Module 2: Data Wrangling
Introduction to Data Pre-processing Techniques
Data pre-processing, also known as data cleaning or data wrangling, is a crucial step in data analysis. It involves transforming raw data into a format suitable for analysis. Here are the key topics covered in data pre-processing:
Identifying and Handling Missing Values
- Definition: Missing values occur when data entries are left empty.
- Techniques:
- Removing or imputing missing values.
Standardizing Data Formats
- Issue: Data from different sources may be in various formats, units, or conventions.
- Solution: Use methods to convert and standardize data formats.
Data Normalization
- Purpose: Bring all numerical data into a similar range for meaningful comparison.
- Techniques: Centering and scaling data values.
Data Binning
- Purpose: Create larger categories from numerical values for easier comparison between groups.
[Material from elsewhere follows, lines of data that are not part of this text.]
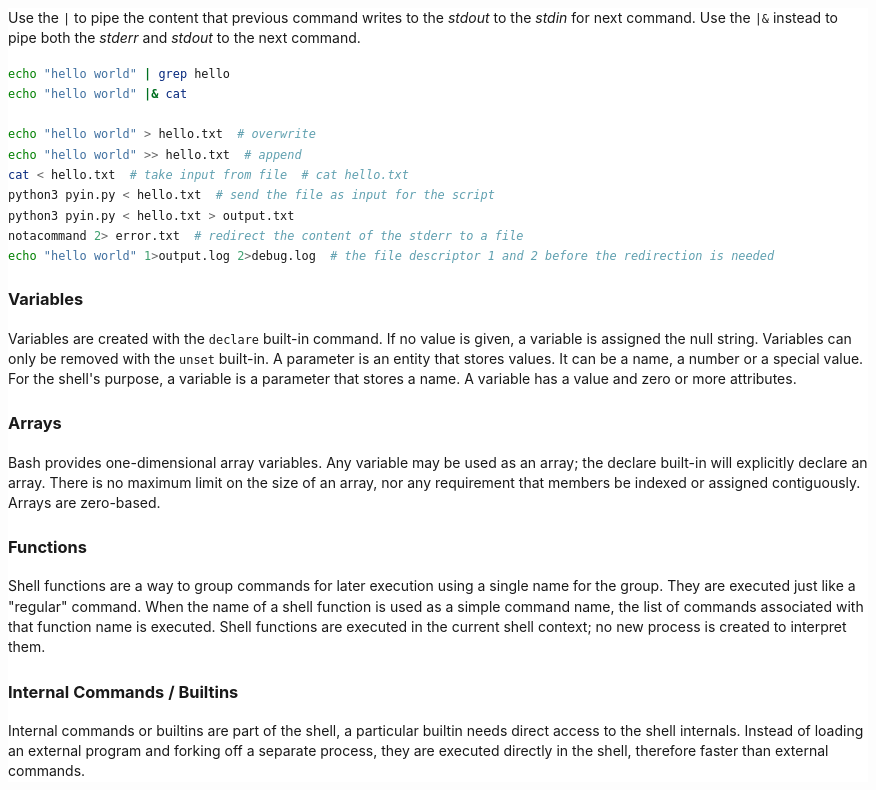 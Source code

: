 Use the `|` to pipe the content that previous command writes to the *stdout* to the *stdin* for next command. 
Use the `|&` instead to pipe both the *stderr* and *stdout* to the next command. 

```bash
echo "hello world" | grep hello
echo "hello world" |& cat

echo "hello world" > hello.txt  # overwrite
echo "hello world" >> hello.txt  # append
cat < hello.txt  # take input from file  # cat hello.txt
python3 pyin.py < hello.txt  # send the file as input for the script
python3 pyin.py < hello.txt > output.txt
notacommand 2> error.txt  # redirect the content of the stderr to a file
echo "hello world" 1>output.log 2>debug.log  # the file descriptor 1 and 2 before the redirection is needed
```


### Variables

Variables are created with the `declare` built-in command.
If no value is given, a variable is assigned the null string. Variables can only be removed with the `unset` built-in. 
A parameter is an entity that stores values. It can be a name, a number or a special value. 
For the shell's purpose, a variable is a parameter that stores a name. A variable has a value and zero or more attributes.




### Arrays


Bash provides one-dimensional array variables. Any variable may be used as an array; the declare built-in
will explicitly declare an array. There is no maximum limit on the size of an array, nor any requirement that
members be indexed or assigned contiguously. Arrays are zero-based. 



### Functions

Shell functions are a way to group commands for later execution using a single name for the group. They are
executed just like a "regular" command. When the name of a shell function is used as a simple command
name, the list of commands associated with that function name is executed. 
Shell functions are executed in the current shell context; no new process is created to interpret them. 


### Internal Commands / Builtins

Internal commands or builtins are part of the shell, a particular builtin needs direct access to the shell internals. Instead of loading an external program and forking off a separate process, they are executed directly in the shell, therefore faster than external commands. 
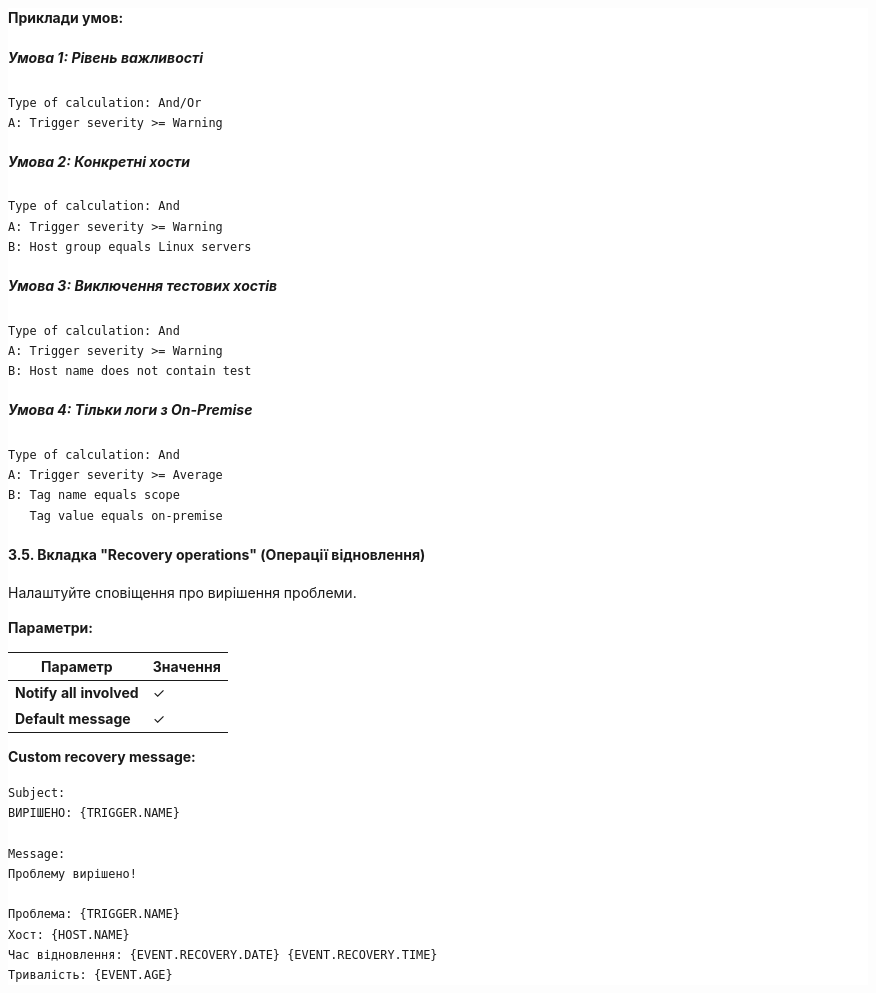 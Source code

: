 **Приклади умов:**

##### Умова 1: Рівень важливості
```
Type of calculation: And/Or
A: Trigger severity >= Warning
```

##### Умова 2: Конкретні хости
```
Type of calculation: And
A: Trigger severity >= Warning
B: Host group equals Linux servers
```

##### Умова 3: Виключення тестових хостів
```
Type of calculation: And
A: Trigger severity >= Warning
B: Host name does not contain test
```

##### Умова 4: Тільки логи з On-Premise
```
Type of calculation: And
A: Trigger severity >= Average
B: Tag name equals scope
   Tag value equals on-premise
```

#### 3.5. Вкладка "Recovery operations" (Операції відновлення)

Налаштуйте сповіщення про вирішення проблеми.

**Параметри:**

| Параметр | Значення |
|----------|----------|
| **Notify all involved** | ✓ |
| **Default message** | ✓ |

**Custom recovery message:**

```
Subject:
ВИРІШЕНО: {TRIGGER.NAME}

Message:
Проблему вирішено!

Проблема: {TRIGGER.NAME}
Хост: {HOST.NAME}
Час відновлення: {EVENT.RECOVERY.DATE} {EVENT.RECOVERY.TIME}
Тривалість: {EVENT.AGE}
```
- Technique: Dividing data into bins.
Handling Categorical Variables
- Issue: Categorical values need to be converted to numerical values for statistical modeling.
- Solution: Label encoding and one-hot encoding.
Manipulating Data Frames in Python
In Python, we usually perform operations along columns. Each row represents a sample (e.g., a different used car in the database). Here’s a quick overview of basic data manipulation:
- Accessing Columns: Columns can be accessed using their names. For example,
df['symboling']
ordf['body_style']
.
- Pandas Series: Each column is a Pandas Series, a one-dimensional array-like object.
- Example Operation: Adding a value to each entry in a column.
df['symboling'] = df['symboling'] + 1
These techniques ensure your data is clean, standardized, and ready for meaningful analysis and modeling.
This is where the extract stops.